Four steps, all signed in your own wallet.
- 01
Connect your wallet
Connect inside the bridge box. That's the only place Bridgeline ever asks — this site never sees your keys.
- 02
Pick your token and amount
Choose what you're moving, from which chain to which chain, and how much.
- 03
Review the quote and fee
You approve the exact amount in your own wallet, with the full fee shown. Cancel any time before you sign.
- 04
Confirm and track
Sign the transaction and watch it settle on-chain through LI.FI's audited contracts. Bridgeline is never in the middle.
Bridging Base to Ethereum
People usually head back to Ethereum for what only mainnet offers: the deepest pools for larger swaps, the widest set of blue-chip DeFi protocols, and a clean path to withdraw through a centralized exchange. Moving from Base to Ethereum settles your funds on the L1 where that liquidity and those integrations actually live. A liquidity bridge handles the hop directly, so you don't have to wait on Base's native rollup exit, which can take around a week.
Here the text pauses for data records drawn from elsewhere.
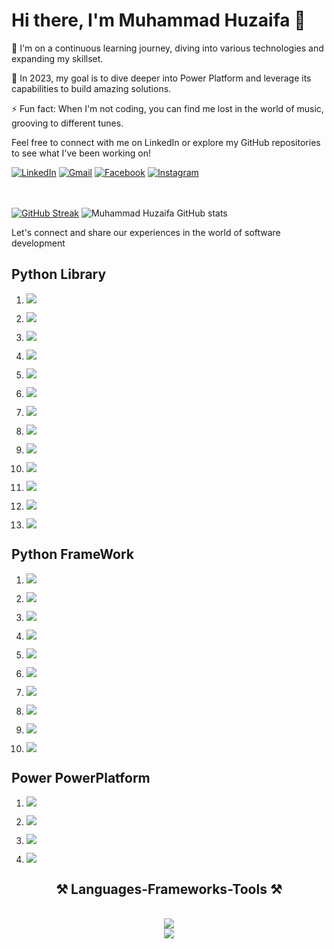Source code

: # Hi there, I'm Muhammad Huzaifa  👋
🌱 I'm on a continuous learning journey, diving into various technologies and expanding my skillset.

🥅 In 2023, my goal is to dive deeper into Power Platform and leverage its capabilities to build amazing solutions.

⚡ Fun fact: When I'm not coding, you can find me lost in the world of music, grooving to different tunes.

Feel free to connect with me on LinkedIn or explore my GitHub repositories to see what I've been working on!

[![LinkedIn](https://img.shields.io/badge/LinkedIn-Connect-blue?logo=LinkedIn)](https://www.linkedin.com/in/muhammad-huzaifa-90b7ab1b4/) [![Gmail](https://img.shields.io/badge/Gmail-Say%20Hello-red?logo=Gmail)](mailto:muhammadhuzaifa023@gmail.com) [![Facebook](https://img.shields.io/badge/Facebook-Follow-blue?logo=Facebook)](https://www.facebook.com/profile.php?id=100008953412577) [![Instagram](https://img.shields.io/badge/Instagram-Follow-ff69b4?logo=Instagram)](https://www.instagram.com/muhammadhuzaifa023/)

<br><br>
[![GitHub Streak](https://streak-stats.demolab.com?user=muhammadhuzaifa023&theme=radical&hide_border=true&date_format=j%2Fn%5B%2FY%5D)](https://git.io/streak-stats)
![Muhammad Huzaifa GitHub stats](https://github-readme-stats.vercel.app/api?username=muhammadhuzaifa023&show_icons=true&theme=radical)


Let's connect and share our experiences in the world of software development

## Python Library 
1) [![](https://img.shields.io/badge/Pandas-%237a36c9?logo=Pandas)](https://pandas.pydata.org/) 
2) [![](https://img.shields.io/badge/NumPy-%23209bdc?logo=NumPy)](https://numpy.org/)
3) [![](https://img.shields.io/badge/SciKit--Image-%23f6a431?logo=SciKit-Image)](https://scikit-image.org/)

4) [![](https://img.shields.io/badge/Matplotlib-%23eb8f34?logo=Matplotlib)](https://matplotlib.org/)

5) [![](https://img.shields.io/badge/Seaborn-%236abf8c?logo=Seaborn)](https://seaborn.pydata.org/)

6) [![](https://img.shields.io/badge/TensorFlow-%23f5892f?logo=TensorFlow)](https://www.tensorflow.org/)

7) [![](https://img.shields.io/badge/PyTorch-%23ee4c2c?logo=PyTorch)](https://pytorch.org/)

8) [![](https://img.shields.io/badge/OpenCV-%2374acdf?logo=OpenCV)](https://opencv.org/)

9) [![](https://img.shields.io/badge/Pillow-%236d8a88?logo=Pillow)](https://python-pillow.org/)

10) [![](https://img.shields.io/badge/imageio-%23ff6347?logo=imageio)](https://imageio.readthedocs.io/)

11) [![](https://img.shields.io/badge/PyTorch%20Lightning%20Bolt-%23ffcc80?logo=PyTorch)](https://pytorch-lightning-bolts.readthedocs.io/)

12) [![](https://img.shields.io/badge/mahotas-%23159ecc?logo=mahotas)](https://mahotas.readthedocs.io/)

13) [![](https://img.shields.io/badge/scikit--video-%2384d084?logo=scikit-learn)](https://www.scikit-video.org/)


## Python FrameWork

1) [![](https://img.shields.io/badge/Django-%23092E20?logo=Django)](https://www.djangoproject.com/)

2) [![](https://img.shields.io/badge/Flask-%23000?logo=Flask)](https://flask.palletsprojects.com/)

3) [![](https://img.shields.io/badge/FastAPI-%23007D9E?logo=FastAPI)](https://fastapi.tiangolo.com/)

4) [![](https://img.shields.io/badge/Pyramid-%234f0b0b?logo=Pyramid)](https://trypyramid.com/)

5) [![](https://img.shields.io/badge/Tornado-%23004e82?logo=Tornado)](https://www.tornadoweb.org/)

6) [![](https://img.shields.io/badge/Falcon-%23194587?logo=Falcon)](https://falconframework.org/)

7) [![](https://img.shields.io/badge/Sanic-%2357A143?logo=Sanic)](https://sanicframework.org/)

8) [![](https://img.shields.io/badge/Bottle-%23FF6600?logo=Bottle)](https://bottlepy.org/docs/dev/)

9) [![](https://img.shields.io/badge/CherryPy-%23dc5e4b?logo=CherryPy)](https://cherrypy.org/)

10) [![](https://img.shields.io/badge/Web2py-%23621a1a?logo=Web2py)](https://www.web2py.com/)

## Power PowerPlatform
1) [![](https://img.shields.io/badge/Power%20Apps-%235BB8FF?logo=PowerApps)](https://powerapps.microsoft.com/)

2) [![](https://img.shields.io/badge/Power%20Automate-%2372C5FA?logo=PowerAutomate)](https://flow.microsoft.com/)

3) [![](https://img.shields.io/badge/Power%20BI-%23F2C811?logo=PowerBI)](https://powerbi.microsoft.com/)

4) [![](https://img.shields.io/badge/Power%20Virtual%20Agents-%237BC043?logo=PowerVirtualAgents)](https://powervirtualagents.microsoft.com/)

<h2 align="center">⚒️ Languages-Frameworks-Tools ⚒️</h2>
<br/>
<div align="center">
    <img src="https://skillicons.dev/icons?i=nodejs,github,python,javascript,typescript,express,firebase,mongodb,c,java" /><br>
    <img src="https://skillicons.dev/icons?i=react,r,bootstrap,mui,mysql,flask,html,css,vscode,figma,git" />
</div>







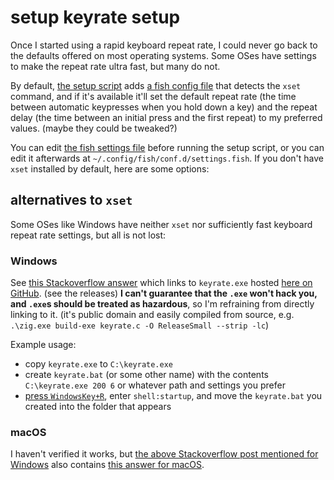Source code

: # setup keyrate setup

Once I started using a rapid keyboard repeat rate,
I could never go back to the defaults offered on most operating systems.
Some OSes have settings to make the repeat rate ultra fast, but many do not.

By default, [the setup script](/setup.sh)
adds [a fish config file](/fish/settings.fish)
that detects the `xset` command,
and if it's available it'll set the default repeat rate
(the time between automatic keypresses when you hold down a key)
and the repeat delay (the time between an initial press and the first repeat)
to my preferred values. (maybe they could be tweaked?)

You can edit [the fish settings file](/fish/settings.fish) before running the setup script,
or you can edit it afterwards at `~/.config/fish/conf.d/settings.fish`.
If you don't have `xset` installed by default, here are some options:

## alternatives to `xset`

Some OSes like Windows have neither `xset` nor sufficiently fast keyboard repeat rate settings,
but all is not lost:

### Windows

See [this Stackoverflow answer](https://stackoverflow.com/questions/171326/how-can-i-increase-the-key-repeat-rate-beyond-the-oss-limit/11056655#11056655)
which links to `keyrate.exe` hosted [here on GitHub](https://github.com/EricTetz/keyrate).
(see the releases)
**I can't guarantee that the `.exe` won't hack you, and `.exe`s should be treated as hazardous**,
so I'm refraining from directly linking to it.
(it's public domain and easily compiled from source, e.g.
`.\zig.exe build-exe keyrate.c -O ReleaseSmall --strip -lc`)

Example usage:

- copy `keyrate.exe` to `C:\keyrate.exe`
- create `keyrate.bat` (or some other name) with the contents `C:\keyrate.exe 200 6`
  or whatever path and settings you prefer
- [press `WindowsKey+R`](https://stackoverflow.com/questions/21218346/run-batch-file-on-start-up/54328347#54328347),
  enter `shell:startup`,
  and move the `keyrate.bat` you created into the folder that appears

### macOS

I haven't verified it works, but
[the above Stackoverflow post mentioned for Windows](<(https://stackoverflow.com/questions/171326/how-can-i-increase-the-key-repeat-rate-beyond-the-oss-limit/11056655#11056655)>)
also contains [this answer for macOS](https://stackoverflow.com/a/429465).
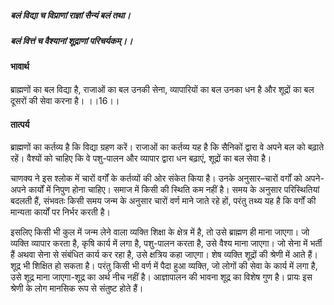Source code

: ##### बलं विद्या च विप्राणां राज्ञां सैन्यं बलं तथा।
##### बलं वित्तं च वैश्यानां शूद्राणां परिचर्यकम्।।

#### भावार्थ

ब्राह्मणों का बल विद्या है, राजाओं का बल उनकी सेना, व्यापारियों का बल उनका धन है और शूद्रों का बल दूसरों की सेवा करना है। ।।16।।

#### तात्पर्य

ब्राह्मणों का कर्तव्य है कि विद्या ग्रहण करें। राजाओं का कर्तव्य यह है कि सैनिकों द्वारा वे अपने बल को बढ़ाते रहें। वैश्यों को चाहिए कि वे पशु-पालन और व्यापार द्वारा धन बढ़ाएं, शूद्रों का बल सेवा है।

चाणक्य ने इस श्लोक में चारों वर्गों के कर्तव्यों की ओर संकेत किया है। उनके अनुसार–चारों वर्गों को अपने-अपने कार्यों में निपुण होना चाहिए। समाज में किसी की स्थिति कम नहीं है। समय के अनुसार परिस्थितियां बदलती हैं, संभवतः किसी समय जन्म के अनुसार चारों वर्ण माने जाते रहे हों, परंतु तथ्य यह है कि वर्गों की मान्यता कार्यों पर निर्भर करती है।

इसलिए किसी भी कुल में जन्म लेने वाला व्यक्ति शिक्षा के क्षेत्र में है, तो उसे ब्राह्मण ही माना जाएगा। जो व्यक्ति व्यापार करता है, कृषि कार्य में लगा है, पशु-पालन करता है, उसे वैश्य माना जाएगा। जो सेना में भर्ती हैं अथवा सेना से संबंधित कार्य कर रहा है, उसे क्षत्रिय कहा जाएगा। शेष व्यक्ति शूद्रों की श्रेणी में आते हैं। शूद्र भी शिक्षित हो सकता है। परंतु किसी भी वर्ण में पैदा हुआ व्यक्ति, जो लोगों की सेवा के कार्य में लगा है, उसे शूद्र माना जाएगा-शूद्र का अर्थ नीच नहीं है। आज्ञापालन की भावना शूद्र का विशेष गुण है। प्रायः इस श्रेणी के लोग मानसिक रूप से संतुष्ट होते हैं।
Ethereum mainnet holds the deepest liquidity in this set, so large orders and blue-chip DeFi positions tend to fill with less slippage there than on an L2. It is also the settlement layer most centralized exchanges recognize for deposits, which matters when the end goal is cashing out. Base keeps everyday activity cheap, with gas often just a few cents and blocks landing in roughly two seconds, but that low cost doesn't help once you need mainnet-only venues. The trade-off is Ethereum's gas, which can run from about a dollar to well over $20 when the network is busy, as of publication. Bridging in this direction is usually about reaching that liquidity, not saving on fees.
Base
Source- Gas
- Typically a few cents per swap.
- Speed
- About 2-second blocks; an OP-Stack rollup that settles to Ethereum.
- Ecosystem
- Coinbase's layer 2 — consumer apps, easy fiat on-ramps, and an active memecoin scene.
Ethereum
Destination- Gas
- Swap gas is the highest here — often a few dollars, and more when the network is busy.
- Speed
- About 12-second blocks; practical finality in roughly 13 minutes.
- Ecosystem
- The main settlement layer: deepest liquidity, most stablecoins, and the blue-chip DeFi protocols.
Stay safe while bridging
- Approve only what you’re bridging. The widget requests finite token approvals by default — there’s no need to grant an unlimited allowance.
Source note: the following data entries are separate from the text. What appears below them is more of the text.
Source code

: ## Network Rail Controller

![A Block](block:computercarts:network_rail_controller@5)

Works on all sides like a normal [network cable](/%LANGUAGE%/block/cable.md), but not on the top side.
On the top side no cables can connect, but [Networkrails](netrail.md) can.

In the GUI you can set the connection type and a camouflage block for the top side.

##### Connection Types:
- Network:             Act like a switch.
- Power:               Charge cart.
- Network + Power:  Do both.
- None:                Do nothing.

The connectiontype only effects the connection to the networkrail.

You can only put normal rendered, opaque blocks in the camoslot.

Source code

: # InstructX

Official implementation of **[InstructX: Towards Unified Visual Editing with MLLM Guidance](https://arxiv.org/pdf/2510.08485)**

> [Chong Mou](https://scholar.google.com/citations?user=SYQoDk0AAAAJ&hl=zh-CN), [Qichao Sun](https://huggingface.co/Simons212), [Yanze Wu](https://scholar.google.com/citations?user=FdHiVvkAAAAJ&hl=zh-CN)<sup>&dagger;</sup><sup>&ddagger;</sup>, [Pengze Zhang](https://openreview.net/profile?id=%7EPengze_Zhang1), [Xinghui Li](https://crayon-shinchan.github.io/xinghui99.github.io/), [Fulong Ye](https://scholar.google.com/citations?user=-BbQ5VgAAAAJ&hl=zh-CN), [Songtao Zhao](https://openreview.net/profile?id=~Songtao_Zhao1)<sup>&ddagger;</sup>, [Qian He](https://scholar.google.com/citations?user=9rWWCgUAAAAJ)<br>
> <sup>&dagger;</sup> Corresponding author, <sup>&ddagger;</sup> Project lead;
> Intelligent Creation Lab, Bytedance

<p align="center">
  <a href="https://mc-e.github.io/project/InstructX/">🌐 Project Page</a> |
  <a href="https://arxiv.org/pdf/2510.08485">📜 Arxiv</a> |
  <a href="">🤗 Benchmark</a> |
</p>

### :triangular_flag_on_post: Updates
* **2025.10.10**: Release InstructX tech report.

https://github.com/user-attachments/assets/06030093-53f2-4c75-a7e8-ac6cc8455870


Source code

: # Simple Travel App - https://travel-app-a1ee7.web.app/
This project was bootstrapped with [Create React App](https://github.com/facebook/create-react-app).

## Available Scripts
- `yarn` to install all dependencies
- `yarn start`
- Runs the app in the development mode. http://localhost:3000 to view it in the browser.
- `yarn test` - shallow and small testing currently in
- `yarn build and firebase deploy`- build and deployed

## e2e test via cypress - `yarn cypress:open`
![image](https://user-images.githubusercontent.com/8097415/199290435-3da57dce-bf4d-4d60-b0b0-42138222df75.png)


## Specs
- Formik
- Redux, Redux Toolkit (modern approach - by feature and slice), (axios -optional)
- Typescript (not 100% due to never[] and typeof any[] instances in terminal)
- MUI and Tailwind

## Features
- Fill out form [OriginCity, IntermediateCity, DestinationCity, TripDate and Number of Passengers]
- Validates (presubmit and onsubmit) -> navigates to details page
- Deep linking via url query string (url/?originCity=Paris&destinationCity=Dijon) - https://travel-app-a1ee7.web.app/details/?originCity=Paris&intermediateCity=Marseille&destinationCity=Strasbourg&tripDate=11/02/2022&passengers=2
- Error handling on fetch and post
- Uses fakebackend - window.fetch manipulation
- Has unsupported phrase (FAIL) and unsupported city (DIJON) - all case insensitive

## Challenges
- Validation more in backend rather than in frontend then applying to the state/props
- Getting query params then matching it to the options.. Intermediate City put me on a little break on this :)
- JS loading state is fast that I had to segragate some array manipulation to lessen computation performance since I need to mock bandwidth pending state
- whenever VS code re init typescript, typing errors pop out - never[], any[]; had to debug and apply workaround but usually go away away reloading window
- Check the URL every time. Bookmark this site and confirm the address bar before connecting a wallet.
- Start small for a new route. A tiny test transfer confirms everything works before you move the full amount.
Moving a large amount? Consider a hardware wallet
A hardware wallet keeps your private keys offline, so a compromised browser or a malicious approval can’t drain your funds on its own. It’s the single biggest security upgrade for anyone holding meaningful value on-chain.
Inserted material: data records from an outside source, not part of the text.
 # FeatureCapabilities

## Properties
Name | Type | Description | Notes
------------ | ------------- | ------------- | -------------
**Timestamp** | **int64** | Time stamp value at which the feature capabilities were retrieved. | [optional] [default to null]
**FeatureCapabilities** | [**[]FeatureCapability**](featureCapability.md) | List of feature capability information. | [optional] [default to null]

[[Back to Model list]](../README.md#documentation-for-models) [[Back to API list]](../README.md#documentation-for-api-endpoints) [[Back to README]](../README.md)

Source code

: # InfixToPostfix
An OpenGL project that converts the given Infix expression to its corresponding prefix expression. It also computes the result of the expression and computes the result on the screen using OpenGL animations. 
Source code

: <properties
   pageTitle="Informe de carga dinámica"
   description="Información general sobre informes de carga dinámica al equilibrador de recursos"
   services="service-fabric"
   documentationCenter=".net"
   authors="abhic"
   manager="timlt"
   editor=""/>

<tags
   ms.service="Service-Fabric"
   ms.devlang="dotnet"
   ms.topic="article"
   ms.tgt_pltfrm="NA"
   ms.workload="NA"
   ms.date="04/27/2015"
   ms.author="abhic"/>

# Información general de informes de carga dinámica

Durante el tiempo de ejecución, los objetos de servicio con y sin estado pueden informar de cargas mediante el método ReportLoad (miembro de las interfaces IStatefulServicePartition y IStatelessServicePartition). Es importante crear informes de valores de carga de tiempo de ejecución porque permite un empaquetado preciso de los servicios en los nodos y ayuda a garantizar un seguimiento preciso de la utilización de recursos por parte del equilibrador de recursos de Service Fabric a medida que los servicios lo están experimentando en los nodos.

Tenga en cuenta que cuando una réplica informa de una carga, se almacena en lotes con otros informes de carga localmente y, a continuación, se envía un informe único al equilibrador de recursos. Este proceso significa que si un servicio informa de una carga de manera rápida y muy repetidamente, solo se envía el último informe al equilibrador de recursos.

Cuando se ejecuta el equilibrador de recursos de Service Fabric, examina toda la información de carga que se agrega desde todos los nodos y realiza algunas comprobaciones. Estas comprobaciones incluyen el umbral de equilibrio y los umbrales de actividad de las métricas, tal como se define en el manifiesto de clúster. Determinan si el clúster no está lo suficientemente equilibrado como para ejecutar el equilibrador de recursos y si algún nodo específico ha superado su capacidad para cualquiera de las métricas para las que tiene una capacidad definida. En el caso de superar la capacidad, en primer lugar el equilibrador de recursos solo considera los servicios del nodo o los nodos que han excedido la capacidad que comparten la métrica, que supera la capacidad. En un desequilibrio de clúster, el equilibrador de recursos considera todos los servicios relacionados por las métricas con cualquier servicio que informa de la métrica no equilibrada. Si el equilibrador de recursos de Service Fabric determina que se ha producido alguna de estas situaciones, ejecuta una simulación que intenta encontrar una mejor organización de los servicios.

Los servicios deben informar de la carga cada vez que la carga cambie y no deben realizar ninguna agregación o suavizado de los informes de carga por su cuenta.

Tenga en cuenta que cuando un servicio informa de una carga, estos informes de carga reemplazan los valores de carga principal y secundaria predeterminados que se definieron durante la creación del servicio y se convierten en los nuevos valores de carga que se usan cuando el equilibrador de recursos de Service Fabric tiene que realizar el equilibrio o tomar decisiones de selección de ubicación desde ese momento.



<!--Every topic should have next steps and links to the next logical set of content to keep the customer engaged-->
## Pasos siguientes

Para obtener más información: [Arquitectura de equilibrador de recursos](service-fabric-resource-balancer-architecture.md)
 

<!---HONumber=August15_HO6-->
Official links, provided for your security.
Questions about Base → Ethereum
What does moving back to Ethereum actually cost?
You pay two things: the bridge's fee and spread on the amount you send, plus the Ethereum gas to receive the funds. Base-side gas is typically only a few cents, but the mainnet leg is the expensive part, and landing tokens there can cost anywhere from roughly a dollar to over $20 when blocks are full. If your plan is a centralized-exchange withdrawal after this, factor in that the exchange may also charge its own network fee to send the coins out later.
How long does a Base to Ethereum bridge usually take?
On a liquidity bridge, most transfers finish in well under a few minutes. Base produces blocks about every two seconds, so your funds leave quickly, and the wait is mostly on Ethereum's side, where blocks come roughly every 12 seconds and firmer finality takes around 13 minutes. During heavy mainnet congestion the final leg can lag a little longer than usual.
Will I have ETH for gas once I arrive on Ethereum?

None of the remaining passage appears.